The political situation in Algeria and uncertainty over the country's governance should affect private investment, already penalised by a complex business environment, according to global credit insurer Coface.
In its latest update, the Paris-headquartered insurer indicates that after being constrained by the decline in production of hydrocarbons in 2018 (particularly gas), economic growth will remain contained in 2019. Coface forecasts a rate of 1.9% growth.
Political tensions in North Africa
Separately, Mr Ziad Akl, a senior political analyst at Al-Ahram Centre for Political and Strategic Studies, in a commentary published on the news website Ahram Online, says that North Africa has been witnessing a phase of political tension, particularly in Tunisia and Algeria — two of the most significant powers politically in the continent.
However, there are major differences between the tensions in Algeria and Tunisia, specifically on an institutional level.
Algeria is witnessing a power vacuum. Political pressure was put on former president Abdelaziz Bouteflika to leave office and not run for a fifth term. He resigned in April. Algeria is still considering the possibilities of an institutional political process.
The idea of presidential elections held before the end of the year is not very much welcomed by the various political forces in Algeria. The scene at the current moment lacks political cohesion.
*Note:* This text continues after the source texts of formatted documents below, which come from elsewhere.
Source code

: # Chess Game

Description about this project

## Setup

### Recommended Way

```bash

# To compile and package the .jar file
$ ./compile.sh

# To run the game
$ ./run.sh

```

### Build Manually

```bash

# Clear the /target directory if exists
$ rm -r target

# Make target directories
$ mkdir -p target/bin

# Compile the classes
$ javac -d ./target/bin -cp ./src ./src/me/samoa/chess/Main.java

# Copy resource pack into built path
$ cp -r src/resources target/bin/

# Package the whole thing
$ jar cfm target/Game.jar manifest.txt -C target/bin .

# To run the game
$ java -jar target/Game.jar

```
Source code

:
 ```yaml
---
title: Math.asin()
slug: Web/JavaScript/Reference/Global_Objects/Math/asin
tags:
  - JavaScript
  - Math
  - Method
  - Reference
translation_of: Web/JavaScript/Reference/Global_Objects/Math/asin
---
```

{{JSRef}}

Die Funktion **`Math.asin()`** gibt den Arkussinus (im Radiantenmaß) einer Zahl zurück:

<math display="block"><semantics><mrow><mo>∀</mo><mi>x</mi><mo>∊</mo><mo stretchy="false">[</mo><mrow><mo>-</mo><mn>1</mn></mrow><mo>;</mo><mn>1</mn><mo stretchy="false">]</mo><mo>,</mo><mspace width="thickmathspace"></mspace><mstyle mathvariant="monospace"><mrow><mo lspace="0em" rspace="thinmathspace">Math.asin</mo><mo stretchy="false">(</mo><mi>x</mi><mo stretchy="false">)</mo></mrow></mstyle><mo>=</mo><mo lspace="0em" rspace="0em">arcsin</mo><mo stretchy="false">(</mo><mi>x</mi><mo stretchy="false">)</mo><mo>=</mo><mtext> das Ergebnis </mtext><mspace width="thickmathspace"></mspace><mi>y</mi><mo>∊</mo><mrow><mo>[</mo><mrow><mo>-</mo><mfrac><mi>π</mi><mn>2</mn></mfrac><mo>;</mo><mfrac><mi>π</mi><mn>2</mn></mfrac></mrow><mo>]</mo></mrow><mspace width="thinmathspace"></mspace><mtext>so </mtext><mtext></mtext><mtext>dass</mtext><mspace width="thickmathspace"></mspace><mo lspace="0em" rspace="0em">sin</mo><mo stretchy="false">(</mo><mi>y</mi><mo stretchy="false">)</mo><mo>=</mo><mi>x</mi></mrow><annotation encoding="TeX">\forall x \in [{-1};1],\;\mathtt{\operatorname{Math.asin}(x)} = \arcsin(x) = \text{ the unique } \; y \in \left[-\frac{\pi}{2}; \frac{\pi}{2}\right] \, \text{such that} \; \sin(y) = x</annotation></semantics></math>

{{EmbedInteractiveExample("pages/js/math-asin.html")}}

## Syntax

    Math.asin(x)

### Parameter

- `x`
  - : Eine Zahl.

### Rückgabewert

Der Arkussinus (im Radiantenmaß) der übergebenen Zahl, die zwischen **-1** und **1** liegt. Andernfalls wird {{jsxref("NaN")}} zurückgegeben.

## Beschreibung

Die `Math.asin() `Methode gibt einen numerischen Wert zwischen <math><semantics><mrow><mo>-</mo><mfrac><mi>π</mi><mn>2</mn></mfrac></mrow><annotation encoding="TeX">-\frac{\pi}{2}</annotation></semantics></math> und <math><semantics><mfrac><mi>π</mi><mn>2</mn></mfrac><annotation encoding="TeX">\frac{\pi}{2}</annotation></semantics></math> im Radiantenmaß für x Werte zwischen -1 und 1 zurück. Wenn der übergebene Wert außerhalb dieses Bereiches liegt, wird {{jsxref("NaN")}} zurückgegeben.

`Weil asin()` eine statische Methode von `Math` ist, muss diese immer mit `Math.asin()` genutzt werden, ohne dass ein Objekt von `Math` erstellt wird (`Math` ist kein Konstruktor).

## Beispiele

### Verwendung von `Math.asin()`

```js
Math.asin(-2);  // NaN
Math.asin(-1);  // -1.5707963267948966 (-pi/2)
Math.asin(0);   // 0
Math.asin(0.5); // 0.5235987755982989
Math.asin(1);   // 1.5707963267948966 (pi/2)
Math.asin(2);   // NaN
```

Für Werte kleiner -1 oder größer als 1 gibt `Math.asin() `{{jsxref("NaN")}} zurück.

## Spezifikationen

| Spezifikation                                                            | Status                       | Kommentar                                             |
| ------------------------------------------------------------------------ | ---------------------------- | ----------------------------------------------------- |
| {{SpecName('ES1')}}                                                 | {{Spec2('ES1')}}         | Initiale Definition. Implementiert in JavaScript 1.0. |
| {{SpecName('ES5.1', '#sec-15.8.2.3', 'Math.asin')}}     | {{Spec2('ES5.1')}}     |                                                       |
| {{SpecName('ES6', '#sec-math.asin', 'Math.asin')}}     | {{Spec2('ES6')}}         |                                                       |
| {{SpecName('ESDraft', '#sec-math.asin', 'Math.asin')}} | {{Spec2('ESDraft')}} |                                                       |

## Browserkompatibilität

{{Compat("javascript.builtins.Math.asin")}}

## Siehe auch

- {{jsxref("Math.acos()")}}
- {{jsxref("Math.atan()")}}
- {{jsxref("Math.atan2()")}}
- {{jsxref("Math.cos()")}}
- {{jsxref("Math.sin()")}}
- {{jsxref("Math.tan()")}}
Hence, it is expected that the state of uncertainty and struggle between Algeria’s political actors will remain for the time being.
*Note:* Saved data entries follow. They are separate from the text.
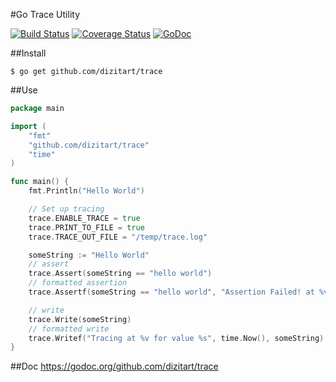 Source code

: #Go Trace Utility

[![Build Status](https://travis-ci.org/dizitart/trace.svg?branch=master)](https://travis-ci.org/dizitart/trace)
[![Coverage Status](https://coveralls.io/repos/anidotnet/assert/badge.png?branch=master)](https://coveralls.io/r/anidotnet/assert?branch=master)
[![GoDoc](https://godoc.org/github.com/dizitart/trace?status.png)](https://godoc.org/github.com/dizitart/trace)

##Install

    $ go get github.com/dizitart/trace
    
##Use

```Go
package main

import (
	"fmt"
	"github.com/dizitart/trace"
	"time"
)

func main() {
	fmt.Println("Hello World")

	// Set up tracing
	trace.ENABLE_TRACE = true
	trace.PRINT_TO_FILE = true
	trace.TRACE_OUT_FILE = "/temp/trace.log"

	someString := "Hello World"
	// assert
	trace.Assert(someString == "hello world")
	// formatted assertion
	trace.Assertf(someString == "hello world", "Assertion Failed! at %v", time.Now())

	// write
	trace.Write(someString)
	// formatted write
	trace.Writef("Tracing at %v for value %s", time.Now(), someString)
}
```

##Doc
    https://godoc.org/github.com/dizitart/trace
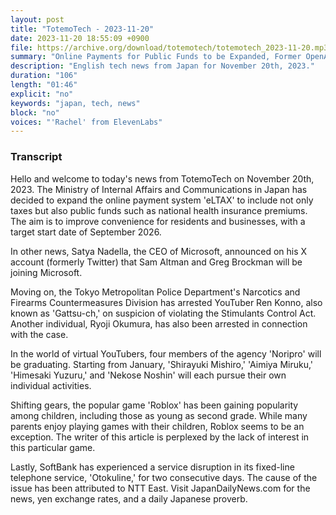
 ```yaml
---
layout: post
title: "TotemoTech - 2023-11-20"
date: 2023-11-20 18:55:09 +0900
file: https://archive.org/download/totemotech/totemotech_2023-11-20.mp3
summary: "Online Payments for Public Funds to be Expanded, Former OpenAI Executive Joins Microsoft, & more…"
description: "English tech news from Japan for November 20th, 2023."
duration: "106"
length: "01:46"
explicit: "no"
keywords: "japan, tech, news"
block: "no"
voices: "'Rachel' from ElevenLabs"
---
```


### Transcript

Hello and welcome to today's news from TotemoTech on November 20th, 2023. The Ministry of Internal Affairs and Communications in Japan has decided to expand the online payment system 'eLTAX' to include not only taxes but also public funds such as national health insurance premiums. The aim is to improve convenience for residents and businesses, with a target start date of September 2026.

In other news, Satya Nadella, the CEO of Microsoft, announced on his X account (formerly Twitter) that Sam Altman and Greg Brockman will be joining Microsoft.

Moving on, the Tokyo Metropolitan Police Department's Narcotics and Firearms Countermeasures Division has arrested YouTuber Ren Konno, also known as 'Gattsu-ch,' on suspicion of violating the Stimulants Control Act. Another individual, Ryoji Okumura, has also been arrested in connection with the case.

In the world of virtual YouTubers, four members of the agency 'Noripro' will be graduating. Starting from January, 'Shirayuki Mishiro,' 'Aimiya Miruku,' 'Himesaki Yuzuru,' and 'Nekose Noshin' will each pursue their own individual activities.

Shifting gears, the popular game 'Roblox' has been gaining popularity among children, including those as young as second grade. While many parents enjoy playing games with their children, Roblox seems to be an exception. The writer of this article is perplexed by the lack of interest in this particular game.

Lastly, SoftBank has experienced a service disruption in its fixed-line telephone service, 'Otokuline,' for two consecutive days. The cause of the issue has been attributed to NTT East.   Visit JapanDailyNews.com for the news, yen exchange rates, and a daily Japanese proverb.
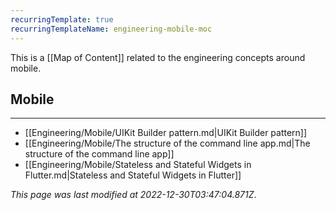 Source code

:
 ```yaml
---
recurringTemplate: true
recurringTemplateName: engineering-mobile-moc
---
```


This is a [[Map of Content]] related to the engineering concepts around mobile.

## Mobile
---
- [[Engineering/Mobile/UIKit Builder pattern.md|UIKit Builder pattern]]
- [[Engineering/Mobile/The structure of the command line app.md|The structure of the command line app]]
- [[Engineering/Mobile/Stateless and Stateful Widgets in Flutter.md|Stateless and Stateful Widgets in Flutter]]


*This page was last modified at 2022-12-30T03:47:04.871Z*.
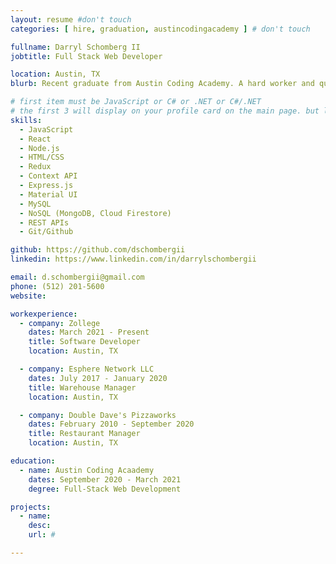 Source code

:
 ```yaml
---
layout: resume #don't touch
categories: [ hire, graduation, austincodingacademy ] # don't touch

fullname: Darryl Schomberg II
jobtitle: Full Stack Web Developer

location: Austin, TX
blurb: Recent graduate from Austin Coding Academy. A hard worker and quick learner. Versatile skill set with experience in web app development, management, customer service, and the music industry.

# first item must be JavaScript or C# or .NET or C#/.NET
# the first 3 will display on your profile card on the main page. but list as many as you want, they will be all be visible on your individual profile page
skills:
  - JavaScript
  - React
  - Node.js
  - HTML/CSS
  - Redux
  - Context API
  - Express.js
  - Material UI
  - MySQL
  - NoSQL (MongoDB, Cloud Firestore)
  - REST APIs
  - Git/Github

github: https://github.com/dschombergii
linkedin: https://www.linkedin.com/in/darrylschombergii

email: d.schombergii@gmail.com
phone: (512) 201-5600
website:

workexperience:
  - company: Zollege
    dates: March 2021 - Present
    title: Software Developer
    location: Austin, TX

  - company: Esphere Network LLC
    dates: July 2017 - January 2020
    title: Warehouse Manager
    location: Austin, TX

  - company: Double Dave's Pizzaworks
    dates: February 2010 - September 2020
    title: Restaurant Manager
    location: Austin, TX

education:
  - name: Austin Coding Acaademy
    dates: September 2020 - March 2021
    degree: Full-Stack Web Development

projects:
  - name: 
    desc: 
    url: # 

---
```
Tunisia is a different case as the political tension there is the result of a presidential vacuum after the death in July of president Mohamed Beji Caid Essebsi. 26 candidates stepped forward in the presidential elections in Tunisia. Between independents and representatives of standing political powers, the Tunisian executive election field seems quite competitive.
There is a major difference between Algeria and Tunisia concerning the relationship between civil society and political powers and the state. The Tunisian street or public sphere is much more powerful than that in Algeria, specifically from an institutional perspective. On the other hand, Algeria has proved that its political forces have significant ability to mobilise but are not capable of institutional organisation.